I definitely miss being around family a lot this past year. We were able to go back and visit family on both sides the summer before last, and it really impacted me. Made me wish we were closer and able to spend more time together on a regular basis.

Who was the best new person you met?
I will have to think further on this one. I don't think I really met anyone new that became a big part of my life in any way, so this person would probably be someone in passing. I do recall several times running into a stranger that said or did something nice, but in this very moment I cannot recall specifics. I do always appreciate and fully acknowledge when someone in the medical field treats my daughter nice. It happens so rarely that it is always such a big deal for me when I see a nurse or doctor be genuinely nice, forthcoming with information, and supportive towards my daughter specifically.

Quote a song lyric that sums up your year.
Yikes. I have no idea about that one either! Music hasn't been a huge part in my life this past year, other than my random singing of songs around the house and to my girls that are purely made up (which I do on a daily basis). I will have to think more on this one as well. I may have to link this question to a previous, and again say Cher Lloyd's Want U Back! LOL. Only because I have heard it so incredibly much! My year will probably forever be marked with this song.

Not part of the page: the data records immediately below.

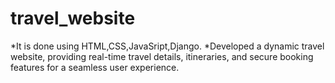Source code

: # travel_website
*It is done using HTML,CSS,JavaSript,Django.
*Developed a dynamic travel website, providing real-time travel details, itineraries, and secure booking features for a seamless user experience.
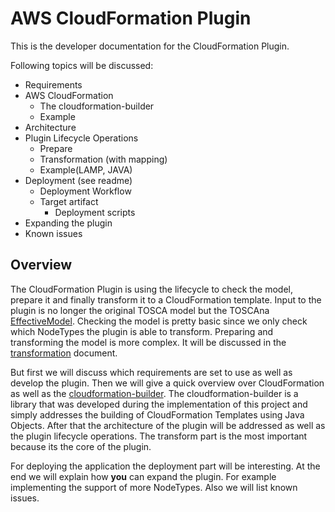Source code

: # AWS CloudFormation Plugin

This is the developer documentation for the CloudFormation Plugin.

Following topics will be discussed:

- Requirements
- AWS CloudFormation
  - The cloudformation-builder
  - Example
- Architecture
- Plugin Lifecycle Operations
  - Prepare
  - Transformation (with mapping)
  - Example(LAMP, JAVA)
- Deployment (see readme)
  - Deployment Workflow
  - Target artifact
    - Deployment scripts
- Expanding the plugin
- Known issues

## Overview

The CloudFormation Plugin is using the lifecycle to check the model, prepare it and finally transform it to a CloudFormation template.
Input to the plugin is no longer the original TOSCA model but the TOSCAna [EffectiveModel](../../model/effective-model.md).
Checking the model is pretty basic since we only check which NodeTypes the plugin is able to transform.
Preparing and transforming the model is more complex.
It will be discussed in the [transformation](cloudformation-transformation.md) document.

But first we will discuss which requirements are set to use as well as develop the plugin.
Then we will give a quick overview over CloudFormation as well as the [cloudformation-builder](https://github.com/StuPro-TOSCAna/cloudformation-builder).
The cloudformation-builder is a library that was developed during the implementation of this project and simply addresses the building of CloudFormation Templates using Java Objects.
After that the architecture of the plugin will be addressed as well as the plugin lifecycle operations.
The transform part is the most important because its the core of the plugin.

For deploying the application the deployment part will be interesting.
At the end we will explain how **you** can expand the plugin. For example implementing the support of more NodeTypes.
Also we will list known issues.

Five things I want to do in 2015:
1. I want to be consistent in journaling, especially in my new 5-Year Journal. I am excited to be able to look back and read a good moment from each day throughout the year.
2. I am also hoping to start blogging more and just simply having more fun writing and expressing myself.
3. Pretty random, but I want to learn more verses to common Christmas Carols before next Christmas.
4. I want to focus on trying to let things go. That includes mentally, emotionally, and literally energy wise. I need to find ways to release negative energy that builds up and causes depression for me.
5. I want to work on truly believing more purely when it comes to what can be accomplished through the energy work or energy healing in general. I think that I put my own limitations on myself that I want to break free from.

Five people I’d like to know better in 2015:
I would like to know my husband better. I think him and I have strayed from understanding a lot about the other over the past several years. I'd like to take more time to getting to know more about him. My children are ever changing, growing, even in their likes and dislikes. I want to continue to learn who they are as they grow, and celebrate who they are with them as they discover. So that is 3, other than that, I am up for getting to know just about anyone else that will create a positive impact in my life!